Van Meir and his colleagues analyzed 60 cerebrospinal fluid or cyst fluid samples from patients with various CNS diseases using proteomics to examine simultaneously all proteins in biological
samples. To validate the studys results, attractin levels in a set of 100 normal and tumoral brain samples also were examined. The researchers found elevated attractin levels in 97 percent of
malignant astrocytomas, with the highest levels in grade IV tumors. The grade of a tumor reflects the level of abnormality its cells exhibit and how quickly the tumor is likely to grow and spread and is
a predictor of patient outcome. Low-grade tumors are slow growing and show little abnormality, whereas high-grade tumors are highly abnormal and grow and spread quickly making treatment more difficult.
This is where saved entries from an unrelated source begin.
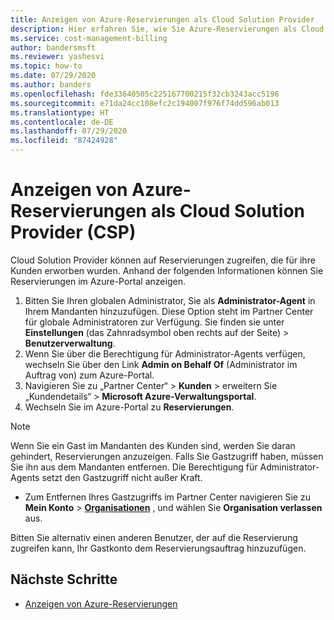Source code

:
 ```yaml
---
title: Anzeigen von Azure-Reservierungen als Cloud Solution Provider
description: Hier erfahren Sie, wie Sie Azure-Reservierungen als Cloud Solution Provider anzeigen können.
ms.service: cost-management-billing
author: bandersmsft
ms.reviewer: yashesvi
ms.topic: how-to
ms.date: 07/29/2020
ms.author: banders
ms.openlocfilehash: fde33640505c225167700215f32cb3243acc5196
ms.sourcegitcommit: e71da24cc108efc2c194007f976f74dd596ab013
ms.translationtype: HT
ms.contentlocale: de-DE
ms.lasthandoff: 07/29/2020
ms.locfileid: "87424928"
---
```

# <a name="view-azure-reservations-as-a-cloud-solution-provider-csp"></a>Anzeigen von Azure-Reservierungen als Cloud Solution Provider (CSP)

Cloud Solution Provider können auf Reservierungen zugreifen, die für ihre Kunden erworben wurden. Anhand der folgenden Informationen können Sie Reservierungen im Azure-Portal anzeigen.

1. Bitten Sie Ihren globalen Administrator, Sie als **Administrator-Agent** in Ihrem Mandanten hinzuzufügen.
    Diese Option steht im Partner Center für globale Administratoren zur Verfügung. Sie finden sie unter **Einstellungen** (das Zahnradsymbol oben rechts auf der Seite) > **Benutzerverwaltung**.  
1. Wenn Sie über die Berechtigung für Administrator-Agents verfügen, wechseln Sie über den Link **Admin on Behalf Of** (Administrator im Auftrag von) zum Azure-Portal.
1. Navigieren Sie zu „Partner Center“ > **Kunden** > erweitern Sie „Kundendetails“ > **Microsoft Azure-Verwaltungsportal**.
1. Wechseln Sie im Azure-Portal zu **Reservierungen**.

> [!NOTE]
> Wenn Sie ein Gast im Mandanten des Kunden sind, werden Sie daran gehindert, Reservierungen anzuzeigen. Falls Sie Gastzugriff haben, müssen Sie ihn aus dem Mandanten entfernen. Die Berechtigung für Administrator-Agents setzt den Gastzugriff nicht außer Kraft.

- Zum Entfernen Ihres Gastzugriffs im Partner Center navigieren Sie zu **Mein Konto** >  **[Organisationen](https://myaccount.microsoft.com/organizations)** , und wählen Sie **Organisation verlassen** aus.

Bitten Sie alternativ einen anderen Benutzer, der auf die Reservierung zugreifen kann, Ihr Gastkonto dem Reservierungsauftrag hinzuzufügen.

## <a name="next-steps"></a>Nächste Schritte

- [Anzeigen von Azure-Reservierungen](view-reservations.md)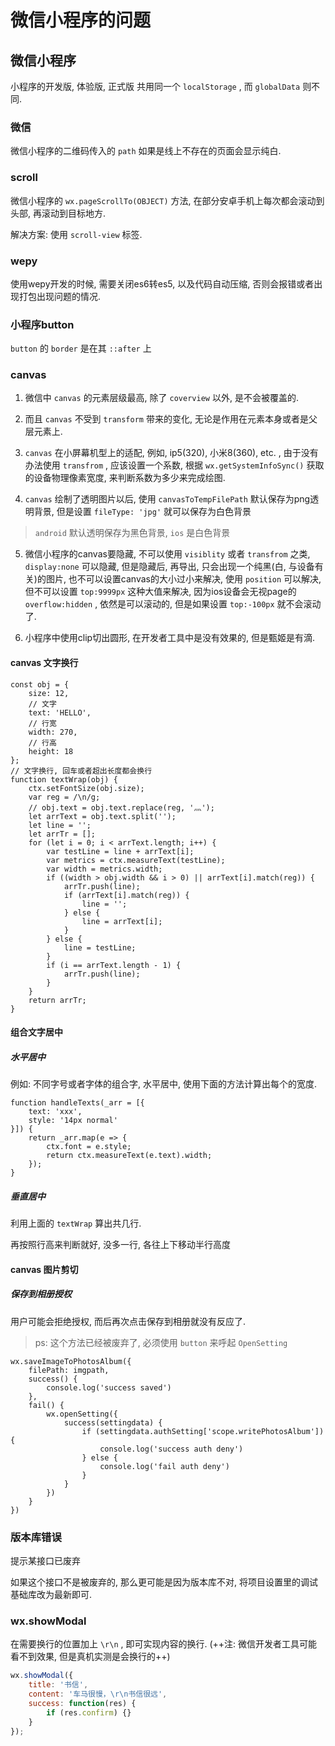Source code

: # 微信小程序的问题

## 微信小程序

小程序的开发版, 体验版, 正式版 共用同一个 `localStorage` , 而 `globalData` 则不同.

### 微信

微信小程序的二维码传入的 `path` 如果是线上不存在的页面会显示纯白.

### scroll

微信小程序的 `wx.pageScrollTo(OBJECT)` 方法, 在部分安卓手机上每次都会滚动到头部, 再滚动到目标地方. 

解决方案: 使用 `scroll-view` 标签. 

### wepy

使用wepy开发的时候, 需要关闭es6转es5, 以及代码自动压缩, 否则会报错或者出现打包出现问题的情况. 

### 小程序button

 `button` 的 `border` 是在其 `::after` 上

### canvas

1. 微信中 `canvas` 的元素层级最高, 除了 `coverview` 以外, 是不会被覆盖的.

2. 而且 `canvas` 不受到 `transform` 带来的变化, 无论是作用在元素本身或者是父层元素上.

3. `canvas` 在小屏幕机型上的适配, 例如, ip5(320), 小米8(360), etc. , 由于没有办法使用 `transfrom` , 应该设置一个系数, 根据 `wx.getSystemInfoSync()` 获取的设备物理像素宽度, 来判断系数为多少来完成绘图.

4. `canvas` 绘制了透明图片以后, 使用 `canvasToTempFilePath` 默认保存为png透明背景, 但是设置 `fileType: 'jpg'` 就可以保存为白色背景

> `android` 默认透明保存为黑色背景, `ios` 是白色背景

5. 微信小程序的canvas要隐藏, 不可以使用 `visiblity` 或者 `transfrom` 之类, `display:none` 可以隐藏, 但是隐藏后, 再导出, 只会出现一个纯黑(白, 与设备有关)的图片, 也不可以设置canvas的大小过小来解决, 使用 `position` 可以解决, 但不可以设置 `top:9999px` 这种大值来解决, 因为ios设备会无视page的 `overflow:hidden` , 依然是可以滚动的, 但是如果设置 `top:-100px` 就不会滚动了.  

6. 小程序中使用clip切出圆形, 在开发者工具中是没有效果的, 但是甄姬是有滴.

#### canvas 文字换行

    const obj = {
        size: 12,
        // 文字
        text: 'HELLO',
        // 行宽
        width: 270,
        // 行高
        height: 18
    };
    // 文字换行, 回车或者超出长度都会换行
    function textWrap(obj) {
        ctx.setFontSize(obj.size);
        var reg = /\n/g;
        // obj.text = obj.text.replace(reg, '灬'); 
        let arrText = obj.text.split('');
        let line = '';
        let arrTr = [];
        for (let i = 0; i < arrText.length; i++) {
            var testLine = line + arrText[i];
            var metrics = ctx.measureText(testLine);
            var width = metrics.width;
            if ((width > obj.width && i > 0) || arrText[i].match(reg)) {
                arrTr.push(line);
                if (arrText[i].match(reg)) {
                    line = '';
                } else {
                    line = arrText[i];
                }
            } else {
                line = testLine;
            }
            if (i == arrText.length - 1) {
                arrTr.push(line);
            }
        }
        return arrTr;
    }

#### 组合文字居中

##### 水平居中

例如: 不同字号或者字体的组合字, 水平居中, 使用下面的方法计算出每个的宽度.

    function handleTexts(_arr = [{
        text: 'xxx',
        style: '14px normal'
    }]) {
        return _arr.map(e => {
            ctx.font = e.style;
            return ctx.measureText(e.text).width;
        });
    }

##### 垂直居中  

利用上面的 `textWrap` 算出共几行.

再按照行高来判断就好, 没多一行, 各往上下移动半行高度

#### canvas 图片剪切

##### 保存到相册授权

用户可能会拒绝授权, 而后再次点击保存到相册就没有反应了.

> ps: 这个方法已经被废弃了, 必须使用 `button` 来呼起 `OpenSetting` 

    wx.saveImageToPhotosAlbum({
        filePath: imgpath,
        success() {
            console.log('success saved')
        },
        fail() {
            wx.openSetting({
                success(settingdata) {
                    if (settingdata.authSetting['scope.writePhotosAlbum']) {
                        console.log('success auth deny')
                    } else {
                        console.log('fail auth deny')
                    }
                }
            })
        }
    })

### 版本库错误

提示某接口已废弃

如果这个接口不是被废弃的, 那么更可能是因为版本库不对, 将项目设置里的调试基础库改为最新即可.

### wx.showModal

在需要换行的位置加上 `\r\n` , 即可实现内容的换行. (++注: 微信开发者工具可能看不到效果, 但是真机实测是会换行的++)

```js
wx.showModal({
    title: '书信',
    content: '车马很慢，\r\n书信很远',
    success: function(res) {
        if (res.confirm) {}
    }
});
```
Patients with highly malignant astrocytomas typically have a life expectancy of about 1 year even after neurosurgery, chemotherapy, and radiation therapy; highlighting the pressing need for more research to develop improved therapies.
Equally important, the researchers also found that attractin plays a key role in the motility of the cancer cells, which influences their ability to spread in the brain, a major cause of recurrence of
malignant astrocytoma. Secreted by the tumors themselves, attractin induces cancer cells to migrate, although the mechanism by which it does this is not known. Knowing that attractin modulates the
migration and possibly the recurrence of these tumors makes it a promising target for future therapeutic intervention, says Dr. Van Meir. "Our studies suggest that measuring attractin levels in
patients with grades II-IV astrocytoma should be explored further as a potential biomarker for monitoring the growth of these tumors or as a potential new target for therapy."
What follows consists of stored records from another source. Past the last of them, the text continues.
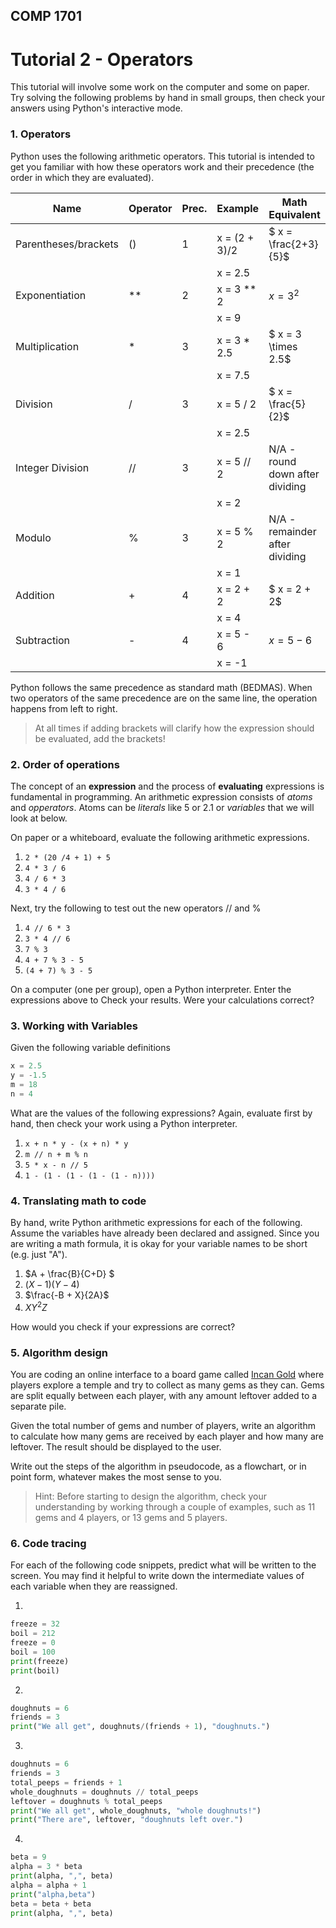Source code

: ## COMP 1701 

# Tutorial 2 - Operators

This tutorial will involve some work on the computer and some on paper. 
Try solving the following problems by hand in small groups, then check 
your answers using Python's interactive mode. 

### 1. Operators

Python uses the following arithmetic operators. 
This tutorial is intended to get you familiar with how these operators 
work and their precedence (the order in which they are evaluated). 



| Name                  | Operator| Prec.      | Example        | Math Equivalent |
|-----------------------|---------|------------|----------------|----------------|
| Parentheses/brackets	| ()      | 1	       | x = (2 + 3)/2  |  $ x = \frac{2+3}{5}$ |
|			            |         | 	       | x = 2.5 	    |                       |
| Exponentiation        | **      | 2	       | x = 3 ** 2		|  $x = 3^2$            |
| 			            |         | 	       | x = 9			|             |
| Multiplication        | *	      | 3	       | x = 3 * 2.5	|   $ x = 3 \times 2.5$ |
| 	                    | 	      |            | x = 7.5		|  
| Division		        | /	      | 3	       | x = 5 / 2		|  $ x = \frac{5}{2}$ |
|                       |         |            | x = 2.5		|                     |
| Integer Division      | //	  | 3	       | x = 5 // 2     |  N/A - round down after dividing |
| 	                    |         |            | x = 2		    |  
| Modulo                | %	      | 3	       | x = 5 % 2      |  N/A - remainder after dividing |
|                       |         |            | x = 1          |  |
| Addition	            | +	      | 4          | x = 2 + 2		|  $ x = 2 + 2$ |
|                       |         |            | x = 4			|  |
| Subtraction	        | -	      | 4	       | x = 5 - 6		|  $x = 5-6$ |
| 	                    |         |            | x = -1			|  |

Python follows the same precedence as standard math (BEDMAS). 
When two operators of the same precedence are on the same line, the operation happens from left to right. 

> At all times if adding brackets will clarify how the expression should be evaluated, add the brackets! 

### 2. Order of operations

The concept of an **expression** and the process of **evaluating** expressions is fundamental in programming. An arithmetic expression consists of *atoms* and *opperators*. 
Atoms can be *literals* like 5 or 2.1 or *variables* that we will look at below. 

On paper or a whiteboard, evaluate the following arithmetic expressions.

1. `2 * (20 /4 + 1) + 5`
2. `4 * 3 / 6`
3. `4 / 6 * 3`
4. `3 * 4 / 6`

Next, try the following to test out the new operators // and \%

1. `4 // 6 * 3`
2. `3 * 4 // 6`
3. `7 % 3`
4. `4 + 7 % 3 - 5`
5. `(4 + 7) % 3 - 5`

On a computer (one per group), open a Python interpreter. Enter the expressions above to Check your results. Were your calculations correct?

### 3. Working with Variables

Given the following variable definitions

```Python
x = 2.5
y = -1.5
m = 18
n = 4
```

What are the values of the following expressions? Again, evaluate first by hand, then check your work using a Python interpreter. 

 1. ``x + n * y - (x + n) * y``
 2. ``m // n + m % n``
 3. ``5 * x - n // 5``
 4. ``1 - (1 - (1 - (1 - (1 - n))))``


### 4. Translating math to code

By hand, write Python arithmetic expressions for each of the following. Assume the variables have already been declared and assigned. 
Since you are writing a math formula, it is okay for your variable names to be short (e.g. just "A").


1. $A + \frac{B}{C+D} $
2. $(X-1)(Y-4)$ 
3. $\frac{-B + X}{2A}$ 
4. $XY^2Z$ 

How would you check if your expressions are correct?

### 5. Algorithm design

You are coding an online interface to a board game called [Incan Gold](https://www.eaglegames.net/Incan-Gold-2018-p/102197.htm) where players explore a temple and try to collect as many gems as they can. Gems are split equally between each player, with any amount leftover added to a separate pile.

Given the total number of gems and number of players, write an algorithm to calculate how many gems are received by each player and how many are leftover. The result should be displayed to the user.

Write out the steps of the algorithm in pseudocode, as a flowchart, or in point form, whatever makes the most sense to you.

> Hint: Before starting to design the algorithm, check your understanding by working through a couple of examples, such as 11 gems and 4 players, or 13 gems and 5 players.


### 6. Code tracing

For each of the following code snippets, predict what will be written to the screen. You may find it helpful to write down the intermediate values of each variable when they are reassigned.

1. 
```Python
freeze = 32
boil = 212
freeze = 0
boil = 100
print(freeze)
print(boil)
```
2. 
```Python
doughnuts = 6
friends = 3
print("We all get", doughnuts/(friends + 1), "doughnuts.")
```
3. 
```Python
doughnuts = 6
friends = 3
total_peeps = friends + 1
whole_doughnuts = doughnuts // total_peeps
leftover = doughnuts % total_peeps
print("We all get", whole_doughnuts, "whole doughnuts!")
print("There are", leftover, "doughnuts left over.")
```
4. 
```Python
beta = 9
alpha = 3 * beta
print(alpha, ",", beta)
alpha = alpha + 1
print("alpha,beta")
beta = beta + beta
print(alpha, ",", beta)
```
This study, which was conducted in collaboration with the Dana Farber Cancer Institute, was funded by the National Institutes of Health, the Genetics and Molecular Biology Program of Emory University's Graduate Division of Biological and Biomedical Sciences, and the National Science Foundation. The team of researchers from Emory included Van Meir, Fatima W. Khwaja, PhD, Daniel Brat, MD, PhD; and Harvard Medical School's Jonathan Duke-Cohan, PhD.